Free Will an Illusion? Quantum Mechanics Might Have The Answer, You Decide…
Part II: Free Will Is NOT an Illusion
Modern science, is a mixture of deterministic and stochastic theories. Quantum mechanics predicts events only in terms of probabilities, casting doubt on whether the universe is deterministic at all. The opposite of determinism is some kind of indeterminism (otherwise called non-determinism) or randomness. In general, we experience our lives as having free will. The future is not yet determined, and we can influence our career, our lives, our future. If we did not acknowledge free will, the whole self-help business would go broke, and the concept of democracy would also be meaningless… The fact that we experience ourselves as having free will is not proof of having free will. It still could be a perfect illusion. So let´s look if we can find evidence to make more substantial statements about free will.

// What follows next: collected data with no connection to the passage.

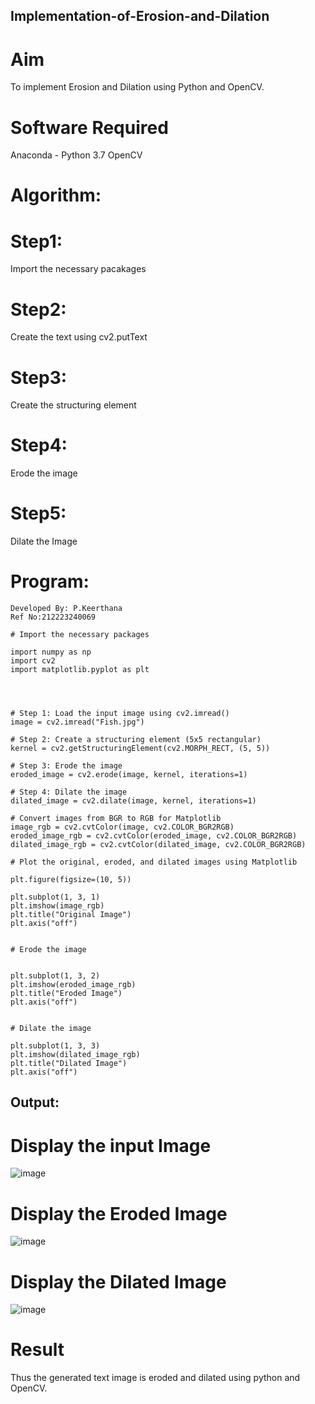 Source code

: ## Implementation-of-Erosion-and-Dilation
# Aim
To implement Erosion and Dilation using Python and OpenCV.

# Software Required
Anaconda - Python 3.7
OpenCV
# Algorithm:
# Step1:
Import the necessary pacakages

# Step2:
Create the text using cv2.putText

# Step3:
Create the structuring element

# Step4:
Erode the image

# Step5:
Dilate the Image

# Program:
```
Developed By: P.Keerthana
Ref No:212223240069
```
```
# Import the necessary packages

import numpy as np
import cv2
import matplotlib.pyplot as plt




# Step 1: Load the input image using cv2.imread()
image = cv2.imread("Fish.jpg") 

# Step 2: Create a structuring element (5x5 rectangular)
kernel = cv2.getStructuringElement(cv2.MORPH_RECT, (5, 5))

# Step 3: Erode the image
eroded_image = cv2.erode(image, kernel, iterations=1)

# Step 4: Dilate the image
dilated_image = cv2.dilate(image, kernel, iterations=1)

# Convert images from BGR to RGB for Matplotlib
image_rgb = cv2.cvtColor(image, cv2.COLOR_BGR2RGB)
eroded_image_rgb = cv2.cvtColor(eroded_image, cv2.COLOR_BGR2RGB)
dilated_image_rgb = cv2.cvtColor(dilated_image, cv2.COLOR_BGR2RGB)

# Plot the original, eroded, and dilated images using Matplotlib

plt.figure(figsize=(10, 5))

plt.subplot(1, 3, 1)
plt.imshow(image_rgb)
plt.title("Original Image")
plt.axis("off")


# Erode the image


plt.subplot(1, 3, 2)
plt.imshow(eroded_image_rgb)
plt.title("Eroded Image")
plt.axis("off")


# Dilate the image

plt.subplot(1, 3, 3)
plt.imshow(dilated_image_rgb)
plt.title("Dilated Image")
plt.axis("off")
```

## Output:
# Display the input Image
![image](https://github.com/user-attachments/assets/033b7c7c-1302-49ba-88a8-dc8757d0451e)


# Display the Eroded Image
![image](https://github.com/user-attachments/assets/4911ecb6-3783-46f3-adcf-950f8983cdb5)


# Display the Dilated Image
![image](https://github.com/user-attachments/assets/e1a54343-0b2e-4a77-b746-1a91e5c84441)


# Result
Thus the generated text image is eroded and dilated using python and OpenCV.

…if there really is some day discovered a formula for all our desires and caprices — that is, an explanation of what they depend upon, by what laws they arise, how they develop, what they are aiming at in one case and in another and so on, that is a real mathematical formula — then, most likely, man will at once cease to feel desire, indeed, he will be certain to. For who would want to choose by rule? Besides, he will at once be transformed from a human being into an organ-stop or something of that sort; for what is a man without desires, without freewill and without choice, if not a stop in an organ?
In 1884 William James proposed a two-stage model for free will. First, there is a `free´ random generation of alternative possibilities. Second, a `willed` adequately determined decisions consistent with character, values, and desires. I think one of the unique capabilities of humans is that we not only randomly generate alternative possibilities but that we also are able to construct alternative possibilities.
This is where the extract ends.